Move Yourself First
Movement is not something you can hand to another person. You can only transmit a motion you already carry.
We talk about leaders who “move” people, about ideas that are “moving,” about being “moved” by a piece of work — and we treat it as a metaphor. It isn’t, quite. Look at the words we reach for — emotion, motivation. Both are built around the same buried verb: to move. Nothing moves out of you that wasn’t already moving in you. This is why you can feel a connection to an idea or a person in a subjective and often inexplicable way.
You can tell when the person speaking is in motion, and when they are standing perfectly still inside, hoping the room will move on their behalf. It almost never does.
In the Phaedrus, Plato defines the soul as the thing that moves itself — the one mover whose motion is not borrowed from somewhere else. Everything else in the world gets pushed; it receives its motion secondhand, passed along like a shove down a line of dominoes. The soul is different. It is a source. And because it is a source, Plato says, it is the origin from which all other motion flows.
If you are not in motion yourself, you have nothing to transmit. You can apply pressure — and pressure is what most people fall back on when they have no inner movement to share. You can push, cajole, incentivize, or repeat yourself louder. But pressure only ever relocates a force; it cannot originate one. The people in the room can feel the difference between being pushed and being moved, even when they couldn’t name it.
The original motion has only one source. The capacity to set yourself in motion — to begin from the inside, with nothing pushing you — is what we should actually mean by imagination — not daydreaming or fantasy, not the decorative thing we relegate to children and artists, but the power to start. It is self-inspiration in the literal sense of the word: in-spirare, to breathe in. Before inspiration is something you do to a room, it is something you do to yourself.
Two later thinkers carry the idea forward. Henri Bergson, writing about life itself, refused to see living things as machinery being pushed around by outside forces.

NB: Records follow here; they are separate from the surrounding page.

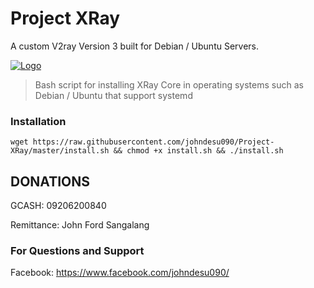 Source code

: # Project XRay
A custom V2ray Version 3 built for Debian / Ubuntu Servers.

[![Logo](https://www.unex.com.tw/uploads/productsliders/5bda640e051c0.png)](https://github.com/johndesu090/fhs-install-v2ray)

> Bash script for installing XRay Core in operating systems such as Debian / Ubuntu that support systemd

### Installation

```
wget https://raw.githubusercontent.com/johndesu090/Project-XRay/master/install.sh && chmod +x install.sh && ./install.sh
```

## DONATIONS

GCASH: 09206200840

Remittance: John Ford Sangalang

### For Questions and Support
Facebook: https://www.facebook.com/johndesu090/
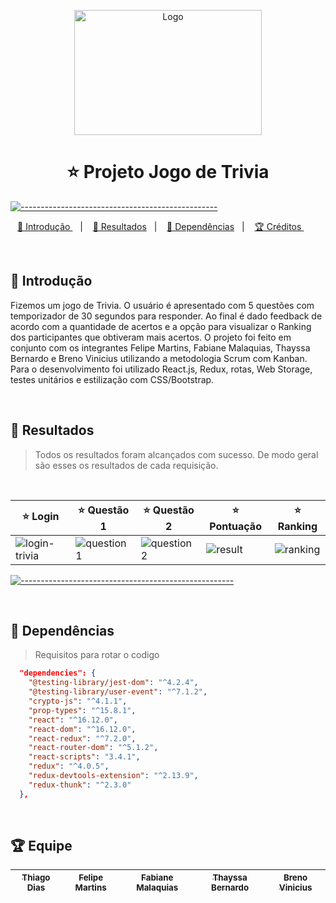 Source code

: <p align="center">
  <img src="https://user-images.githubusercontent.com/61299540/222639350-f59124a5-edad-451f-9e78-4ac793b75090.png" alt="Logo" width="300" height="200" />
</p>

<h1 align="center"> ⭐ Projeto Jogo de Trivia </h1>

[![-------------------------------------------------](https://raw.githubusercontent.com/andreasbm/readme/master/assets/lines/colored.png)](#table-of-contents)

<p align="center">
  <a href="#Introdução"> 🧩 Introdução </a>&nbsp;&nbsp;&nbsp;|&nbsp;&nbsp;&nbsp;
  <a href="#Resultados"> 🚀 Resultados</a>&nbsp;&nbsp;&nbsp;|&nbsp;&nbsp;&nbsp;
  <a href="#Dependências"> 🧪 Dependências</a>&nbsp;&nbsp;&nbsp;|&nbsp;&nbsp;&nbsp;
  <a href="#Creditos"> 🏆 Créditos </a>&nbsp;&nbsp;&nbsp;&nbsp;&nbsp;&nbsp;
</p>

<br/>

<a id="Introdução"></a>
## 🧩 Introdução 

Fizemos um jogo de Trivia. O usuário é apresentado com 5 questões com temporizador de 30 segundos para responder. Ao final é dado feedback de acordo com a quantidade de acertos e a opção para visualizar o Ranking dos participantes que obtiveram mais acertos.
O projeto foi feito em conjunto com os integrantes Felipe Martins, Fabiane Malaquias, Thayssa Bernardo e Breno Vinicius utilizando a metodologia Scrum com Kanban. Para o desenvolvimento foi utilizado React.js, Redux, rotas, Web Storage, testes unitários e estilização com CSS/Bootstrap.

<br/>



<a id="Resultados"></a>
## 🚀 Resultados 
  > Todos os resultados foram alcançados com sucesso. De modo geral são esses os resultados de cada requisição. 


<br/> 



⭐ Login | ⭐ Questão 1 | ⭐ Questão 2 | ⭐ Pontuação | ⭐ Ranking
|---|---|---|---|---|
![login-trivia](https://user-images.githubusercontent.com/61299540/222638969-a6faa494-1c79-4cb5-bac8-fead5bcaed02.png) | ![question1](https://user-images.githubusercontent.com/61299540/222638967-c9e606b5-d769-463b-b7ca-5bc78c07f5be.png) | ![question2](https://user-images.githubusercontent.com/61299540/222638966-7edad40a-6bb1-45b1-bede-bb6098083316.png) | ![result](https://user-images.githubusercontent.com/61299540/222638965-2d19b935-b8e7-465a-a3d1-ffe7fb1c2041.png) | ![ranking](https://user-images.githubusercontent.com/61299540/222638961-f2fe6d65-8d7e-4cf6-bdd0-0f02a85cc93a.png)
  
[![-----------------------------------------------------](https://raw.githubusercontent.com/andreasbm/readme/master/assets/lines/colored.png)](#table-of-contents)

<br />   

<a id="Dependências"></a>
## 🧪 Dependências
> Requisitos para rotar o codigo

```JSON
  "dependencies": {
    "@testing-library/jest-dom": "^4.2.4",
    "@testing-library/user-event": "^7.1.2",
    "crypto-js": "^4.1.1",
    "prop-types": "^15.8.1",
    "react": "^16.12.0",
    "react-dom": "^16.12.0",
    "react-redux": "^7.2.0",
    "react-router-dom": "^5.1.2",
    "react-scripts": "3.4.1",
    "redux": "^4.0.5",
    "redux-devtools-extension": "^2.13.9",
    "redux-thunk": "^2.3.0"
  },
```

<br /> 

<a id="Creditos"></a>
## 🏆 Equipe

<div > 

| [<sub> Thiago Dias </sub>](https://www.linkedin.com/in/thiago-dias-dev/) | [<sub> Felipe Martins </sub>](https://www.linkedin.com/in/felmartins1985/) | [<sub> Fabiane Malaquias </sub>](https://www.linkedin.com/in/fabianemalaquias/) | [<sub> Thayssa Bernardo </sub>](https://www.linkedin.com/in/thayssabernardo/) | [<sub> Breno Vinicius </sub>](https://www.linkedin.com/in/breno-vinicius/) |
|---|---|---|---|---|

</div> 
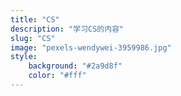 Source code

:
 ```yaml
---
title: "CS"
description: "学习CS的内容"
slug: "CS"
image: "pexels-wendywei-3959986.jpg"
style:
    background: "#2a9d8f"
    color: "#fff"
---
```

He called what drives them the élan vital — a current that is creative and unrepeatable, that generates motion rather than merely passing it on. To be alive, for Bergson, is to make movement, not to receive it. And Hannah Arendt, much later and far more concerned with people than with biology, gave this human capacity a name: natality. We are, she said, beings who can begin — who can introduce something genuinely new into the world, an act that is not a reaction to what came before but a fresh start.
The leader or teacher who genuinely moves others is the one who has first, quietly, moved themselves. Imagination is the practiced capacity to generate that inner motion and begin. And everything that reaches other people afterward is only conduction — the heat traveling outward from a source that was already warm.
That word — practiced — is the part we get wrong. We treat inspiration as a mood that arrives, or doesn’t — a weather system. But if imagination is the faculty of moving yourself, then it is trainable, the way any capacity is trainable. It is a discipline before it is a feeling.
This is most of what I actually do as a coach and a teacher. I almost never tell people what to think. I ask them to find the motion already latent in their own thinking — to locate the place where something in them is genuinely moving, and to articulate its value, so that it can move someone else. Because nothing I install in you from the outside will hold. Only the motion you generate yourself will carry.
So, before you try to move the room, check whether you are moving.
Inspire yourself, and the rest will follow.